この活動はQCサークル(小集団活動)といわれ、QCサークル本部によれば2018年6月時点で55109サークル登録されているそうです。しかし、こうした活動自体の盛んな製造業でも日本を代表するような企業で品質トラブルにより大事件が起きたりしています。
こうした中で、我が身や周辺に目をやるとIT業界にはQCサークル活動すら行われてないようです。
その一因は、仕事自体が繰り返し型でないがゆえに改善する間もなく次の仕事が始まることも多いからだと思われます。
しかし、その結果ヒヤリハットの品質トラブルはもちろん責任者が顧客に頭を下げに行くようなケースが見受けられ非常に(私が)危機感を覚えたことがきっかけです。
トヨタ生産方式の生みの親でもある大野耐一さんは、「困らないと知恵はでない」と言われました。知恵とは真因の追求の後に生まれるものだとも言われています。真因の追求のためには、最低でも5回のなぜを繰り返せと言われています。
事件事故が発生したことも問題ですが、その対策自体が表面的な原因に対するものや喉元すぎれば忘却してしまう人の心理行動に落ちいっているのではないかと感じました。問題に対して思いついた原因は1回の何故から生まれたものではないのかと思いました。
そこで思いついたのは、製造業のQCサークル的な活動の中で「改善マインド」を知ってほしいと考えました。
この活動を活発にするには以下の3つが必要と考えています。
- 品質の大切さの理解(品質とは顧客にとっての品質。つまり、顧客満足)
- 自分たちの仕事をよりよくするという能動的な行動の習慣化
- 成果に対する組織としての評価
ニュースで「日本の基礎研究投資」が他の先進国との比較で大幅に低下していると問題視していました。
基礎研究はスポーツで言えば基礎トレをせずに器用さだけでこなそうとするような無謀な行為です。
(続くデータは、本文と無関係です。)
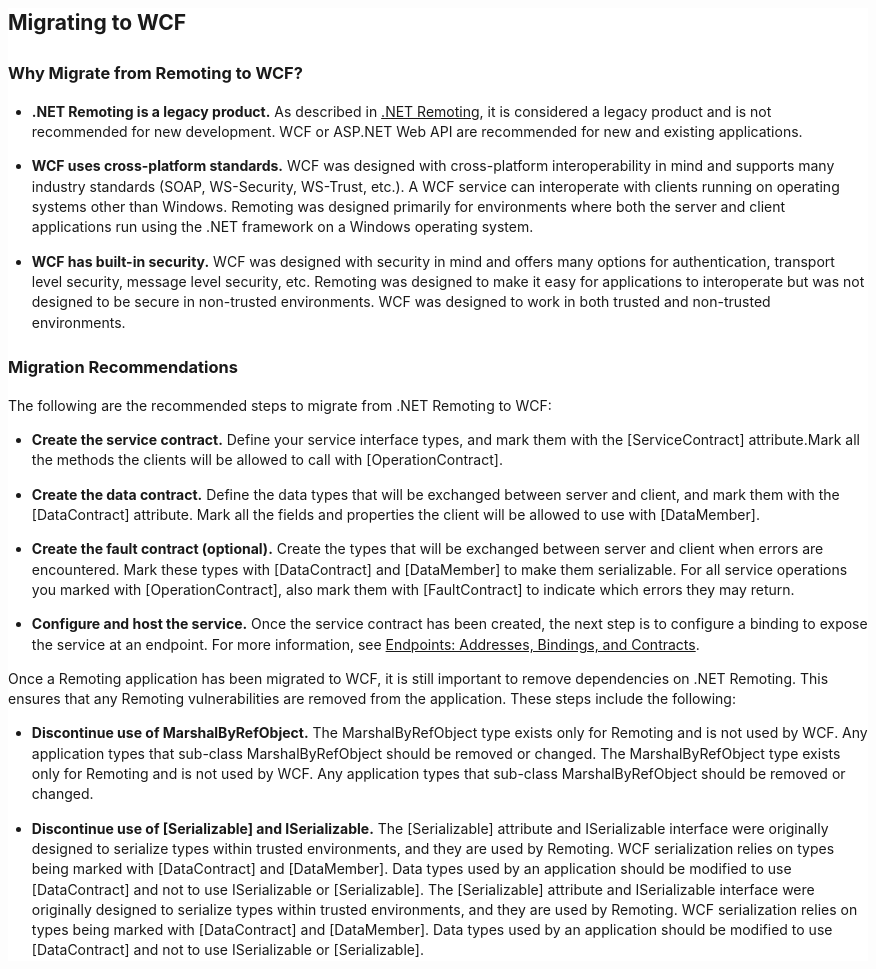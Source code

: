## Migrating to WCF  

### Why Migrate from Remoting to WCF?  

- **.NET Remoting is a legacy product.** As described in [.NET Remoting](http://msdn.microsoft.com/library/vstudio/72x4h507(v=vs.100).aspx), it is considered a legacy product and is not recommended for new development. WCF or ASP.NET Web API are recommended for new and existing applications.  

- **WCF uses cross-platform standards.** WCF was designed with cross-platform interoperability in mind and supports many industry standards (SOAP, WS-Security, WS-Trust, etc.). A WCF service can interoperate with clients running on operating systems other than Windows. Remoting was designed primarily for environments where both the server and client applications run using the .NET framework on a Windows operating system.  

- **WCF has built-in security.** WCF was designed with security in mind and offers many options for authentication, transport level security, message level security, etc. Remoting was designed to make it easy for applications to interoperate but was not designed to be secure in non-trusted environments. WCF was designed to work in both trusted and non-trusted environments.  

### Migration Recommendations  
 The following are the recommended steps to migrate from .NET Remoting to WCF:  

- **Create the service contract.** Define your service interface types, and mark them with the [ServiceContract] attribute.Mark all the methods the clients will be allowed to call with [OperationContract].  

- **Create the data contract.** Define the data types that will be exchanged between server and client, and mark them with the [DataContract] attribute. Mark all the fields and properties the client will be allowed to use with [DataMember].  

- **Create the fault contract (optional).** Create the types that will be exchanged between server and client when errors are encountered. Mark these types with [DataContract] and [DataMember] to make them serializable. For all service operations you marked with [OperationContract], also mark them with [FaultContract] to indicate which errors they may return.  

- **Configure and host the service.** Once the service contract has been created, the next step is to configure a binding to expose the service at an endpoint. For more information, see [Endpoints: Addresses, Bindings, and Contracts](./feature-details/endpoints-addresses-bindings-and-contracts.md).  

 Once a Remoting application has been migrated to WCF, it is still important to remove dependencies on .NET Remoting. This ensures that any Remoting vulnerabilities are removed from the application. These steps include the following:  

- **Discontinue use of MarshalByRefObject.** The MarshalByRefObject type exists only for Remoting and is not used by WCF. Any application types that sub-class MarshalByRefObject should be removed or changed. The MarshalByRefObject type exists only for Remoting and is not used by WCF. Any application types that sub-class MarshalByRefObject should be removed or changed.  

- **Discontinue use of [Serializable] and ISerializable.** The [Serializable] attribute and ISerializable interface were originally designed to serialize types within trusted environments, and they are used by Remoting. WCF serialization relies on types being marked with [DataContract] and [DataMember]. Data types used by an application should be modified to use [DataContract] and not to use ISerializable or [Serializable]. The [Serializable] attribute and ISerializable interface were originally designed to serialize types within trusted environments, and they are used by Remoting. WCF serialization relies on types being marked with [DataContract] and [DataMember]. Data types used by an application should be modified to use [DataContract] and not to use ISerializable or [Serializable].  
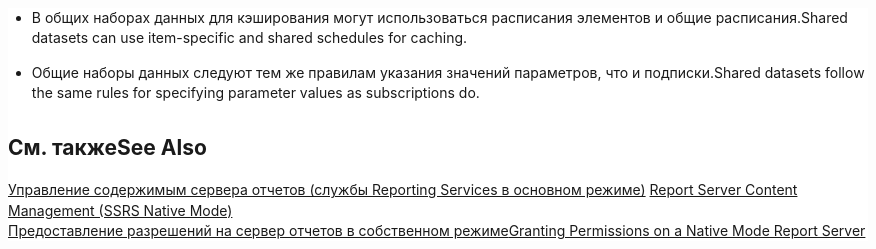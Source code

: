 -   <span data-ttu-id="5ac77-226">В общих наборах данных для кэширования могут использоваться расписания элементов и общие расписания.</span><span class="sxs-lookup"><span data-stu-id="5ac77-226">Shared datasets can use item-specific and shared schedules for caching.</span></span>  
  
-   <span data-ttu-id="5ac77-227">Общие наборы данных следуют тем же правилам указания значений параметров, что и подписки.</span><span class="sxs-lookup"><span data-stu-id="5ac77-227">Shared datasets follow the same rules for specifying parameter values as subscriptions do.</span></span>  
  
## <a name="see-also"></a><span data-ttu-id="5ac77-228">См. также</span><span class="sxs-lookup"><span data-stu-id="5ac77-228">See Also</span></span>  
 <span data-ttu-id="5ac77-229">[Управление содержимым сервера отчетов (службы Reporting Services в основном режиме)](../report-server/report-server-content-management-ssrs-native-mode.md) </span><span class="sxs-lookup"><span data-stu-id="5ac77-229">[Report Server Content Management &#40;SSRS Native Mode&#41;](../report-server/report-server-content-management-ssrs-native-mode.md) </span></span>  
 [<span data-ttu-id="5ac77-230">Предоставление разрешений на сервер отчетов в собственном режиме</span><span class="sxs-lookup"><span data-stu-id="5ac77-230">Granting Permissions on a Native Mode Report Server</span></span>](../security/granting-permissions-on-a-native-mode-report-server.md)  
  
  
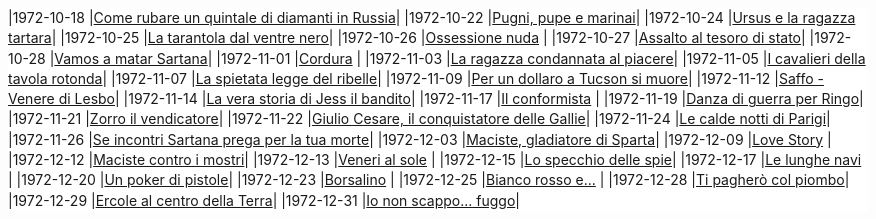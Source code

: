 |1972-10-18 |[Come rubare un quintale di diamanti in Russia](https://www.imdb.com/title/tt0064205/)|
|1972-10-22 |[Pugni, pupe e marinai](https://www.imdb.com/title/tt0148642/)|
|1972-10-24 |[Ursus e la ragazza tartara](https://www.imdb.com/title/tt0056641/)|
|1972-10-25 |[La tarantola dal ventre nero](https://www.imdb.com/title/tt0069343/)|
|1972-10-26 |[Ossessione nuda](https://www.imdb.com/title/tt0059024/)    |
|1972-10-27 |[Assalto al tesoro di stato](https://www.imdb.com/title/tt0185891/)|
|1972-10-28 |[Vamos a matar Sartana](https://www.imdb.com/title/tt0069962/)|
|1972-11-01 |[Cordura](https://www.imdb.com/title/tt0053351/)            |
|1972-11-03 |[La ragazza condannata al piacere](https://www.imdb.com/title/tt0064303/)|
|1972-11-05 |[I cavalieri della tavola rotonda](https://www.imdb.com/title/tt0045966/)|
|1972-11-07 |[La spietata legge del ribelle](https://www.imdb.com/title/tt0064662/)|
|1972-11-09 |[Per un dollaro a Tucson si muore](https://www.imdb.com/title/tt0195133/)|
|1972-11-12 |[Saffo - Venere di Lesbo](https://www.imdb.com/title/tt0054263/)|
|1972-11-14 |[La vera storia di Jess il bandito](https://www.imdb.com/title/tt0051114/)|
|1972-11-17 |[Il conformista](https://www.imdb.com/title/tt0065571/)     |
|1972-11-19 |[Danza di guerra per Ringo](https://www.imdb.com/title/tt0059958/)|
|1972-11-21 |[Zorro il vendicatore](https://www.imdb.com/title/tt0056652/)|
|1972-11-22 |[Giulio Cesare, il conquistatore delle Gallie](https://www.imdb.com/title/tt0057105/)|
|1972-11-24 |[Le calde notti di Parigi](https://www.imdb.com/title/tt0057402/)|
|1972-11-26 |[Se incontri Sartana prega per la tua morte](https://www.imdb.com/title/tt0063568/)|
|1972-12-03 |[Maciste, gladiatore di Sparta](https://www.imdb.com/title/tt0058312/)|
|1972-12-09 |[Love Story](https://www.imdb.com/title/tt0066011/)         |
|1972-12-12 |[Maciste contro i mostri](https://www.imdb.com/title/tt0057270/)|
|1972-12-13 |[Veneri al sole](https://www.imdb.com/title/tt0159819/)     |
|1972-12-15 |[Lo specchio delle spie](https://www.imdb.com/title/tt0066001/)|
|1972-12-17 |[Le lunghe navi](https://www.imdb.com/title/tt0057259/)     |
|1972-12-20 |[Un poker di pistole](https://www.imdb.com/title/tt0062139/)|
|1972-12-23 |[Borsalino](https://www.imdb.com/title/tt0065486/)          |
|1972-12-25 |[Bianco rosso e...](https://www.imdb.com/title/tt0066829/)  |
|1972-12-28 |[Ti pagherò col piombo](https://www.imdb.com/title/tt0073708/)|
|1972-12-29 |[Ercole al centro della Terra](https://www.imdb.com/title/tt0054850/)|
|1972-12-31 |[Io non scappo... fuggo](https://www.imdb.com/title/tt0065900/)|
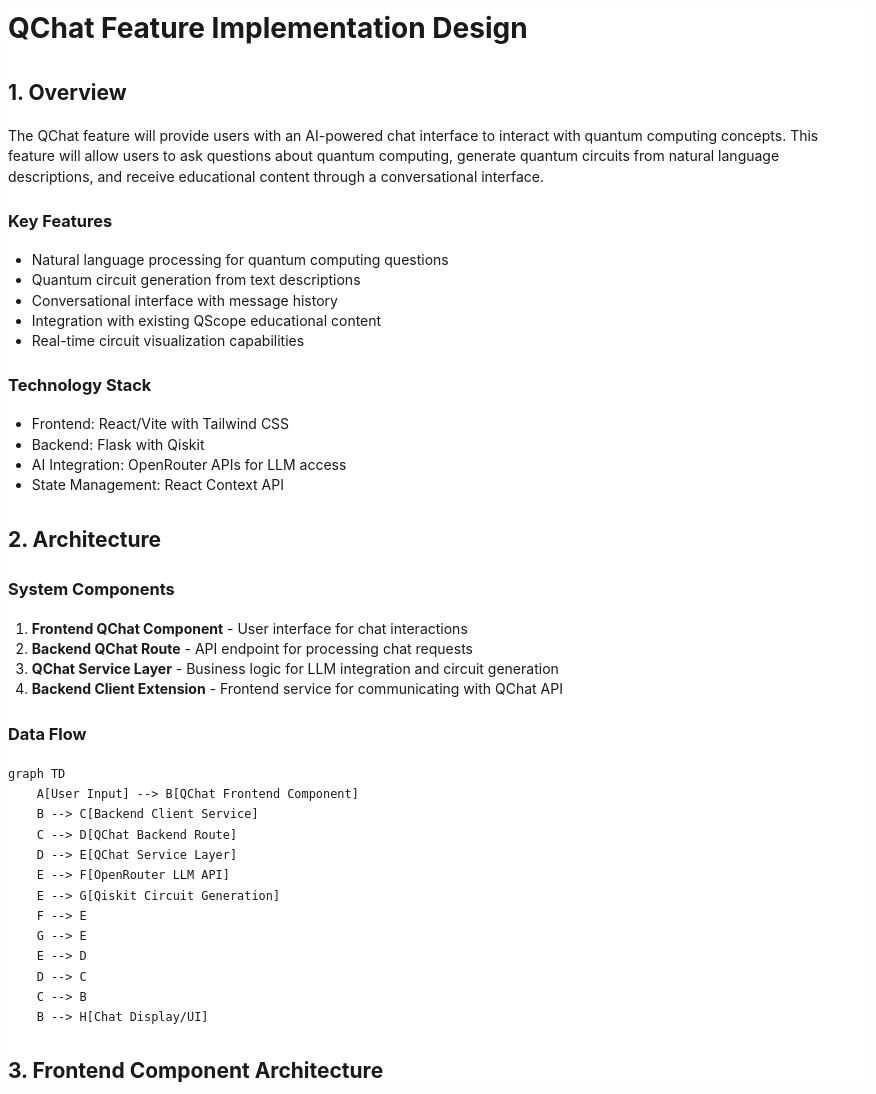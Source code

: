 # QChat Feature Implementation Design

## 1. Overview

The QChat feature will provide users with an AI-powered chat interface to interact with quantum computing concepts. This feature will allow users to ask questions about quantum computing, generate quantum circuits from natural language descriptions, and receive educational content through a conversational interface.

### Key Features
- Natural language processing for quantum computing questions
- Quantum circuit generation from text descriptions
- Conversational interface with message history
- Integration with existing QScope educational content
- Real-time circuit visualization capabilities

### Technology Stack
- Frontend: React/Vite with Tailwind CSS
- Backend: Flask with Qiskit
- AI Integration: OpenRouter APIs for LLM access
- State Management: React Context API

## 2. Architecture

### System Components
1. **Frontend QChat Component** - User interface for chat interactions
2. **Backend QChat Route** - API endpoint for processing chat requests
3. **QChat Service Layer** - Business logic for LLM integration and circuit generation
4. **Backend Client Extension** - Frontend service for communicating with QChat API

### Data Flow
```mermaid
graph TD
    A[User Input] --> B[QChat Frontend Component]
    B --> C[Backend Client Service]
    C --> D[QChat Backend Route]
    D --> E[QChat Service Layer]
    E --> F[OpenRouter LLM API]
    E --> G[Qiskit Circuit Generation]
    F --> E
    G --> E
    E --> D
    D --> C
    C --> B
    B --> H[Chat Display/UI]
```

## 3. Frontend Component Architecture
改善活動はまさに基礎トレのようなものです。
基礎トレをしないスポーツマンやチーム、改善をしないビジネスマンやビジネスマンが所属する会社、いずれも その将来に成長はありません。衰退のみです。
問題は、現状の課題に目を向けず(多くの人は目を向ける余裕がないといいます)行動しないことです。
行動しなうちに災害は訪れます(なるようにしかならないと言う人もいます)
そうですなるようにしかなりません。
「いまの自分の仕事の内容ややり方がいまのままでいいのか」と聞いたら「よくはない」と答える人が多いかと思います。
しかし、「何が悪いのか」と聞くと回答がない場合が多いのではないでしょうか。
また、原因を挙げられたとしても自分以外(会社の問題、顧客の問題、社会の問題など)を上げたりしていませんか。これは、その問題に真摯に目を向けない証拠です。
でも、これも人間の自然の行動なのかもしれません。気にしすぎても疲れますよね。私もそう思います。
しかし、問題を直視し、自分としてできる改善を進め、自己を高め成長するために日々の改善は大切です。皆さんの人生を豊かにするためにも自分の成長は不可欠です。
私も諦めず働きかけますが、皆さんも自分の将来のために、より(心が)豊かな人生のためにチャレンジしてみませんか。
始めよう1日1プチ改善!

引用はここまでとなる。